Indran Amirthanayagam, March 31, 2004
Jazz Festival, Monterrey

Sunday, January 3, 2010

Resoluciones, 2010

Resoluciones, 2010


1) Que mi hija siga adquiriendo nuevo vocabulario, sea más segura de si misma y que siempre sea feliz.

2) Que mi hijo establezca más amistades, deje de pasar horas revisando vídeos y vuelva a componer poemas y que siempre sea feliz.

3) Que yo encuentre editoriales para mis libros inéditos en castellano y en inglés, ¡que sean reseñados!

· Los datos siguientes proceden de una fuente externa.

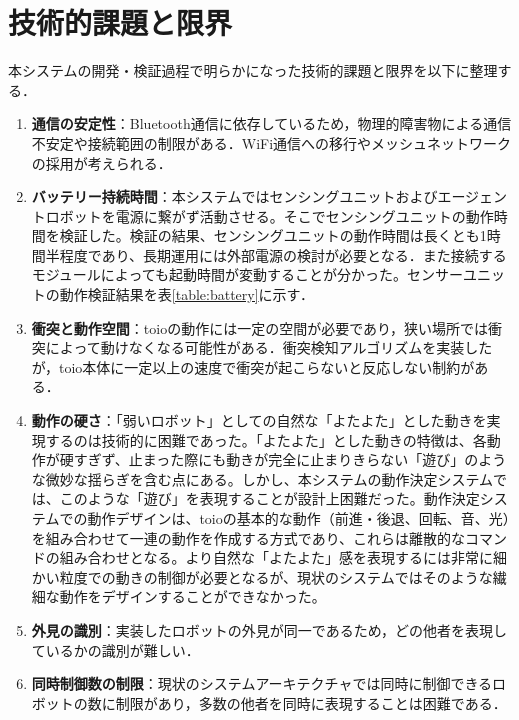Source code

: \documentclass{cuxarticle}
\begin{document}
\section{技術的課題と限界}
本システムの開発・検証過程で明らかになった技術的課題と限界を以下に整理する．

\begin{enumerate}
  \item \textbf{通信の安定性}：Bluetooth通信に依存しているため，物理的障害物による通信不安定や接続範囲の制限がある．WiFi通信への移行やメッシュネットワークの採用が考えられる．

  \item \textbf{バッテリー持続時間}：本システムではセンシングユニットおよびエージェントロボットを電源に繋がず活動させる。そこでセンシングユニットの動作時間を検証した。検証の結果、センシングユニットの動作時間は長くとも1時間半程度であり、長期運用には外部電源の検討が必要となる．また接続するモジュールによっても起動時間が変動することが分かった。センサーユニットの動作検証結果を表\ref{table:battery}に示す．

  \item \textbf{衝突と動作空間}：toioの動作には一定の空間が必要であり，狭い場所では衝突によって動けなくなる可能性がある．衝突検知アルゴリズムを実装したが，toio本体に一定以上の速度で衝突が起こらないと反応しない制約がある．

  \item \textbf{動作の硬さ}：「弱いロボット」としての自然な「よたよた」とした動きを実現するのは技術的に困難であった。「よたよた」とした動きの特徴は、各動作が硬すぎず、止まった際にも動きが完全に止まりきらない「遊び」のような微妙な揺らぎを含む点にある。しかし、本システムの動作決定システムでは、このような「遊び」を表現することが設計上困難だった。動作決定システムでの動作デザインは、toioの基本的な動作（前進・後退、回転、音、光）を組み合わせて一連の動作を作成する方式であり、これらは離散的なコマンドの組み合わせとなる。より自然な「よたよた」感を表現するには非常に細かい粒度での動きの制御が必要となるが、現状のシステムではそのような繊細な動作をデザインすることができなかった。

  \item \textbf{外見の識別}：実装したロボットの外見が同一であるため，どの他者を表現しているかの識別が難しい．

  \item \textbf{同時制御数の制限}：現状のシステムアーキテクチャでは同時に制御できるロボットの数に制限があり，多数の他者を同時に表現することは困難である．
\end{enumerate}
\end{document}
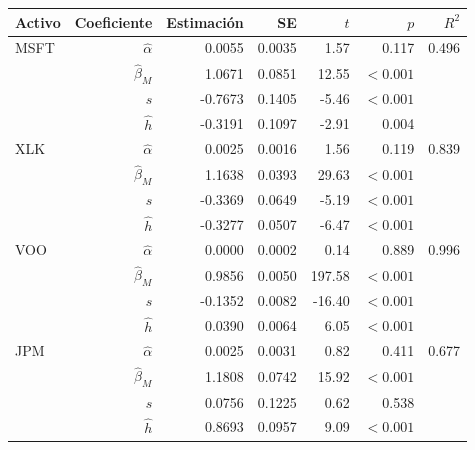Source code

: \begin{tabular}{lrrrrrr}
\hline
Activo & Coeficiente & Estimación & SE & $t$ & $p$ & $R^2$ \\
\hline
MSFT & $\hat\alpha$ & 0.0055 & 0.0035 & 1.57 & 0.117 & 0.496 \\
 & $\hat\beta_M$ & 1.0671 & 0.0851 & 12.55 & $<0.001$ &  \\
 & $\hat s$ & -0.7673 & 0.1405 & -5.46 & $<0.001$ &  \\
 & $\hat h$ & -0.3191 & 0.1097 & -2.91 & 0.004 &  \\
XLK & $\hat\alpha$ & 0.0025 & 0.0016 & 1.56 & 0.119 & 0.839 \\
 & $\hat\beta_M$ & 1.1638 & 0.0393 & 29.63 & $<0.001$ &  \\
 & $\hat s$ & -0.3369 & 0.0649 & -5.19 & $<0.001$ &  \\
 & $\hat h$ & -0.3277 & 0.0507 & -6.47 & $<0.001$ &  \\
VOO & $\hat\alpha$ & 0.0000 & 0.0002 & 0.14 & 0.889 & 0.996 \\
 & $\hat\beta_M$ & 0.9856 & 0.0050 & 197.58 & $<0.001$ &  \\
 & $\hat s$ & -0.1352 & 0.0082 & -16.40 & $<0.001$ &  \\
 & $\hat h$ & 0.0390 & 0.0064 & 6.05 & $<0.001$ &  \\
JPM & $\hat\alpha$ & 0.0025 & 0.0031 & 0.82 & 0.411 & 0.677 \\
 & $\hat\beta_M$ & 1.1808 & 0.0742 & 15.92 & $<0.001$ &  \\
 & $\hat s$ & 0.0756 & 0.1225 & 0.62 & 0.538 &  \\
 & $\hat h$ & 0.8693 & 0.0957 & 9.09 & $<0.001$ &  \\
\hline
\end{tabular}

4) Que adopte una nueva manera de expresar las emociones e ideas que circulan en mi cerebro, que no sea solamente en el poema.

5) Que pueda amar tranquilamente, sin miedo ante los miedos de la bien-amada.

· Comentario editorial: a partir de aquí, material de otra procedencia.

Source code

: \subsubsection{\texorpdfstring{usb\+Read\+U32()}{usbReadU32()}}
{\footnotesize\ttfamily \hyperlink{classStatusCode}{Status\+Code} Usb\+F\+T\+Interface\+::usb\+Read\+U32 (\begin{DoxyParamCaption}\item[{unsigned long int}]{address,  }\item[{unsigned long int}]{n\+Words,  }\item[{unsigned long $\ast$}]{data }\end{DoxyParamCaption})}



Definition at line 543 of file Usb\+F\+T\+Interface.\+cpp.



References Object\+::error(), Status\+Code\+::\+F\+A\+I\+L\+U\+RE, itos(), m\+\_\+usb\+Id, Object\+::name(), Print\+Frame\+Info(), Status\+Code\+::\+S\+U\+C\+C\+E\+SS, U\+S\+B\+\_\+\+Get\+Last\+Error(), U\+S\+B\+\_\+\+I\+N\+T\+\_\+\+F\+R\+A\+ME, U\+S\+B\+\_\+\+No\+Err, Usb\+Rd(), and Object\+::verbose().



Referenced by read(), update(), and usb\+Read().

6) Que el mundo haga caso a las Cassandras para que podamos construir un mundo sostenible.

7) Que no olvidemos que estamos de paso, hay otros seres que necesitan alimentarse al lado nuestro.

8) Que nos reunamos en un café con tazas de hierbas antioxidantes para que nos sanen.

9) Que nos bendiga el amor del viento y el sabor a sal, al caminar por el Malecón

10) Que todos los carteros del sur y del norte repartan la felicidad que siento al escribirte.